:: DATASET CONTENT ::
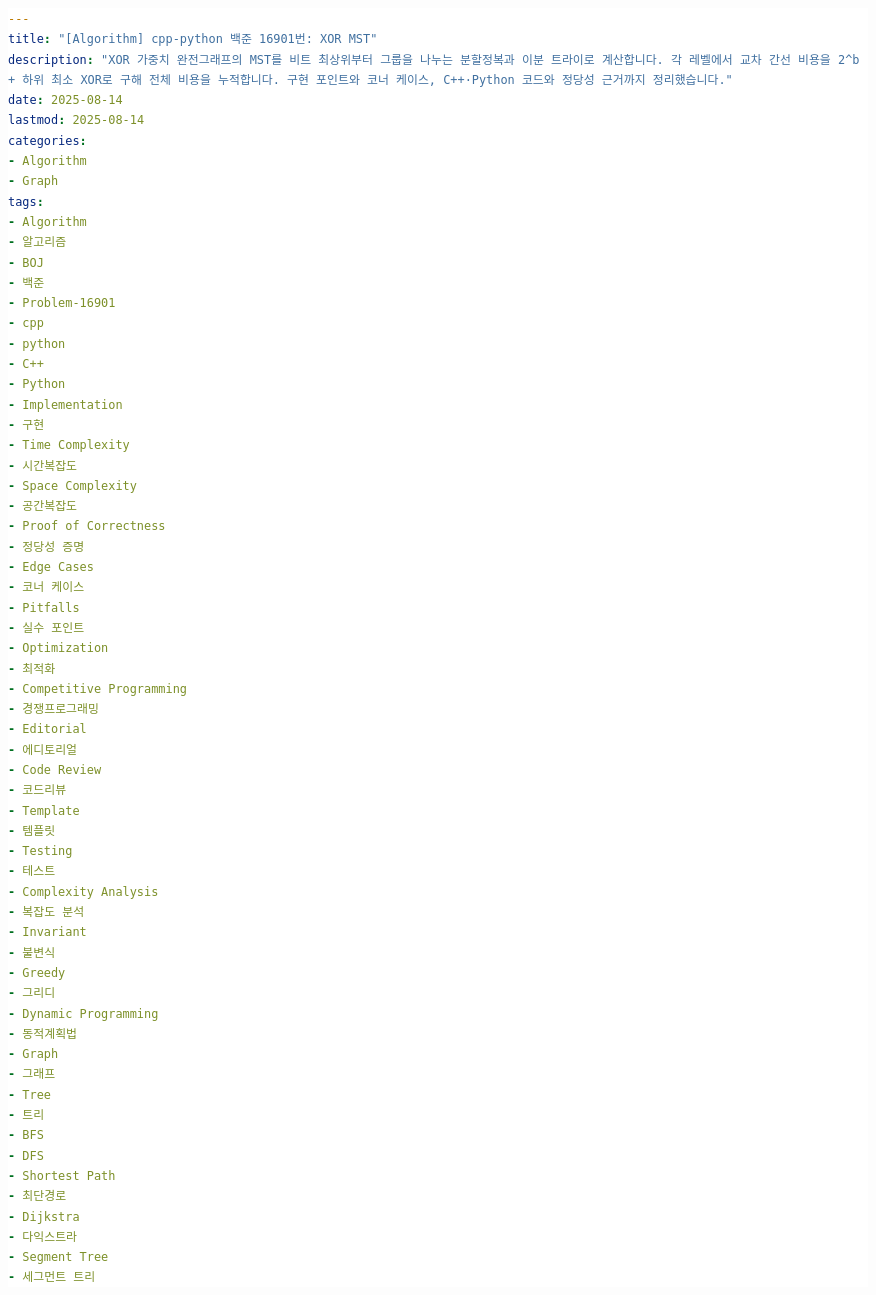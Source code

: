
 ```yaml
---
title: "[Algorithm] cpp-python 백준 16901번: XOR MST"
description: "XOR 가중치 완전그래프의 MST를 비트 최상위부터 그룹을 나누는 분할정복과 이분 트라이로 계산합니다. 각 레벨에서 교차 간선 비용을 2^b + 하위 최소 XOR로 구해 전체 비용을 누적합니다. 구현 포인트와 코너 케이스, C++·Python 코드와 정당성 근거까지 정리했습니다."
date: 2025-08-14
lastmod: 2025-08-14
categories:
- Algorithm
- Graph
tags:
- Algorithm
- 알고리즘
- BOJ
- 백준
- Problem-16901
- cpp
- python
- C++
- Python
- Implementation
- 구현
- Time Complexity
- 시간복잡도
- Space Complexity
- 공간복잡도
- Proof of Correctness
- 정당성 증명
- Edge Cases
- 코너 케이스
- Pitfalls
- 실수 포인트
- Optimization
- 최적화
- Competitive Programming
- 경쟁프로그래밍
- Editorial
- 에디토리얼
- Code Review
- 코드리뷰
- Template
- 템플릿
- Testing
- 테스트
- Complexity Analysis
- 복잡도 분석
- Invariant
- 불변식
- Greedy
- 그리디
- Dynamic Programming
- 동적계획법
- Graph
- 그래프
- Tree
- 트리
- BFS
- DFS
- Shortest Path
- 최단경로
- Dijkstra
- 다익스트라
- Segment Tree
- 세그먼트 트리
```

--

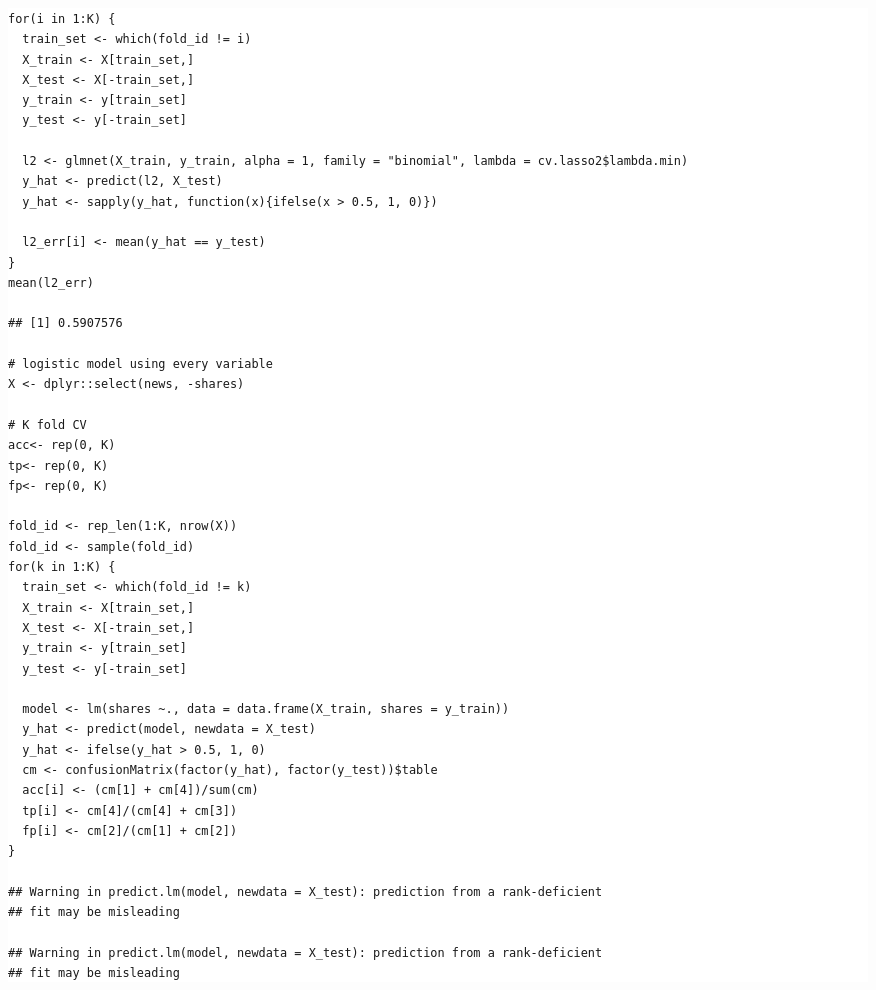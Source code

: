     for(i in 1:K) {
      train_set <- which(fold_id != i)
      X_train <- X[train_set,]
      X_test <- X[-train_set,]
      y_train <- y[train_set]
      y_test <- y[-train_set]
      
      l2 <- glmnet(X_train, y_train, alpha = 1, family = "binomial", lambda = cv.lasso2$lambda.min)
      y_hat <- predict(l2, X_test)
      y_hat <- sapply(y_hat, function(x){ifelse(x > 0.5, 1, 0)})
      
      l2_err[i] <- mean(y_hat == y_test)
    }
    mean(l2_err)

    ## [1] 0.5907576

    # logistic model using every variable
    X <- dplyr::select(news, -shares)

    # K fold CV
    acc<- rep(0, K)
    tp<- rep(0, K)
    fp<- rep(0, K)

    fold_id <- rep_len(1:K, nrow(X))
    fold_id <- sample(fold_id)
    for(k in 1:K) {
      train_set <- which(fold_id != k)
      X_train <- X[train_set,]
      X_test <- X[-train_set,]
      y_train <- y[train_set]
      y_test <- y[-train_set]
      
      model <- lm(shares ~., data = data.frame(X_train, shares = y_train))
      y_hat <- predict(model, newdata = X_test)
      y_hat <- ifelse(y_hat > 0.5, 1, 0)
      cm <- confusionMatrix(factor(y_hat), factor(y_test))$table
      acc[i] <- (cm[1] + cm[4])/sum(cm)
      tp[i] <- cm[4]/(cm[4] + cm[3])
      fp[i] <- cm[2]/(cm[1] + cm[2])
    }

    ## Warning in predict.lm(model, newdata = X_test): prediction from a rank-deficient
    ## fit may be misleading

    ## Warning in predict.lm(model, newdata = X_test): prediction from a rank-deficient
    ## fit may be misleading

:: ABOUT THIS TASK ::
Check the entries above line by line and return each one containing the word "ifelse".

:: EXERCISE RESPONSE ::
      y_hat <- sapply(y_hat, function(x){ifelse(x > 0.5, 1, 0)})
      y_hat <- ifelse(y_hat > 0.5, 1, 0)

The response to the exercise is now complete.